Q1: Who needs to register under the FCRA?

Any organization or individual in India that wishes to accept foreign contributions must register under the FCRA. This includes NGOs, non-profit organizations, societies, trusts, and Section 8 companies, among others.

Q2: Is it mandatory to register under the FCRA to receive foreign contributions?

Yes, it is mandatory to register under the FCRA or obtain prior permission to accept foreign contributions. Failure to do so can result in penalties and legal consequences.

Q3: What are the documents required for FCRA registration?

The documents required for FCRA registration typically include the organization’s registration certificate, audited financial statements, details of key office-bearers, project details, and bank account details, among others. The specific requirements may vary, and it is advisable to consult with experts for accurate guidance.

Q4: What is the process for FCRA registration?

The process for FCRA registration involves preparing the necessary documentation, filing an online application with the Ministry of Home Affairs, and completing the verification process. Upon successful evaluation, the organization will be issued an FCRA registration certificate.

Q5: What are the ongoing compliance requirements under the FCRA?

Ongoing compliance requirements include submitting annual returns (FC-6) with the details of foreign contributions received and utilized, maintaining separate designated bank accounts for foreign contributions, and undergoing foreign contribution audits by a chartered accountant.

Q6: What are the consequences of non-compliance with the FCRA?

Non-compliance with the FCRA can lead to penalties, suspension, or cancellation of registration/permission.
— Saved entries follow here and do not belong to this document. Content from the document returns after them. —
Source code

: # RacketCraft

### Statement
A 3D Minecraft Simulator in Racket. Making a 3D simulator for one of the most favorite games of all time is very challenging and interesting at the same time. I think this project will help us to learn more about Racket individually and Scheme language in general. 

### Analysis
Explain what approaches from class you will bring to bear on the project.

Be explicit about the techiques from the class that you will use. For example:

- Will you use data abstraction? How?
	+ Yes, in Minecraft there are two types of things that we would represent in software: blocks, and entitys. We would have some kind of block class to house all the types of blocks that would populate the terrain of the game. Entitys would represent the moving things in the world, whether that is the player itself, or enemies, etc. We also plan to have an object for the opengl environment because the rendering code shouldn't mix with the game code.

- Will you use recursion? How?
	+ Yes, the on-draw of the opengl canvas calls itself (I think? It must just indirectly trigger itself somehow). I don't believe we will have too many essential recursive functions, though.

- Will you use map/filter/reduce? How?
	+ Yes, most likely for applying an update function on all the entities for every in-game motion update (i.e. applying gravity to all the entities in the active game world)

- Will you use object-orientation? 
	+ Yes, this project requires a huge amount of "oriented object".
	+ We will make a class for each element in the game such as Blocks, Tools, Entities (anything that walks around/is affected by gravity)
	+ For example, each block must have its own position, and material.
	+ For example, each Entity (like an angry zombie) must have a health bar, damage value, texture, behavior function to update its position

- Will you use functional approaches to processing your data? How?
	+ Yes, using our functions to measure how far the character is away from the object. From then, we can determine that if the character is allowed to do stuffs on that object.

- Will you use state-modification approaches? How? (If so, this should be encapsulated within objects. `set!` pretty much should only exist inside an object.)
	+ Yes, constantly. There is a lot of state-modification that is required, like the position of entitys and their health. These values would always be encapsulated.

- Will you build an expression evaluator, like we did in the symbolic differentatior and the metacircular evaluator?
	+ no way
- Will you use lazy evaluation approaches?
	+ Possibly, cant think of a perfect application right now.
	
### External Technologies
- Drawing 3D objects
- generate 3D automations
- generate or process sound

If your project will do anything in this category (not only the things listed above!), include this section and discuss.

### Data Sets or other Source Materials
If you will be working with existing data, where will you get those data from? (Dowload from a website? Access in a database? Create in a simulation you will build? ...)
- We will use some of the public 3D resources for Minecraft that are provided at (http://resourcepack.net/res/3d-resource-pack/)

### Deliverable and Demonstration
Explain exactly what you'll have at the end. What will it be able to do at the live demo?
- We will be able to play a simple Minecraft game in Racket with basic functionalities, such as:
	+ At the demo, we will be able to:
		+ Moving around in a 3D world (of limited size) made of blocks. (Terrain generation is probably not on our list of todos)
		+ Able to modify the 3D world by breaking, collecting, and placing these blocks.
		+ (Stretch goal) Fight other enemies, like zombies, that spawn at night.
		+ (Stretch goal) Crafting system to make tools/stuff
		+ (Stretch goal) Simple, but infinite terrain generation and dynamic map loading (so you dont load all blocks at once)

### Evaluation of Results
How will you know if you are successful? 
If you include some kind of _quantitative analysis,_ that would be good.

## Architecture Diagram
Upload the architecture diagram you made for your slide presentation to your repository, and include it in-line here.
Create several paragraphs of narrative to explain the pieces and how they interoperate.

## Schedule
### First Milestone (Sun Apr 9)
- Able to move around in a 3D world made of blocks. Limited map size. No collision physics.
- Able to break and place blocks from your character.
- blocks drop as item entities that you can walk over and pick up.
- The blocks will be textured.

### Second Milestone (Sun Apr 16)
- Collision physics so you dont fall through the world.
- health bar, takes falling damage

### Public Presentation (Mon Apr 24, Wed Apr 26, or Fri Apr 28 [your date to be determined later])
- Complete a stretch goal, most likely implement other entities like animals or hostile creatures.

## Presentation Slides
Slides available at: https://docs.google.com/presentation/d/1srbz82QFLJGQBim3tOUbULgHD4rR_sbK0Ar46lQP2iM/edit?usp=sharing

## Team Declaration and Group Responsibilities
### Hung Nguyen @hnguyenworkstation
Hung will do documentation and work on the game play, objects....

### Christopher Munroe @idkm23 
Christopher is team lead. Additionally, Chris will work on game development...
It is essential to adhere to the regulations to avoid legal complications and maintain the organization’s credibility.

Q7: Can foreign contributions be used for any purpose?

No, foreign contributions received under the FCRA cannot be used for activities that are detrimental to the national interest, such as promoting communal disharmony, undermining national security, or encouraging activities prejudicial to the sovereignty and integrity of India.

Q8: Can an organization receive foreign contributions without FCRA registration?

No, organizations must either be registered under the FCRA or obtain prior permission to accept foreign contributions. Receiving foreign contributions without registration or permission is a violation of the FCRA.

Q9: How long does FCRA registration remain valid?

The FCRA registration certificate is generally valid for a period of five years. Organizations must apply for renewal well in advance to ensure continuity of their foreign funding.

Q10: Can FCRA-registered organizations receive contributions from foreign individuals?

Yes, FCRA-registered organizations can receive foreign contributions from foreign individuals, as well as foreign companies, foundations, or entities that are legally allowed to make donations.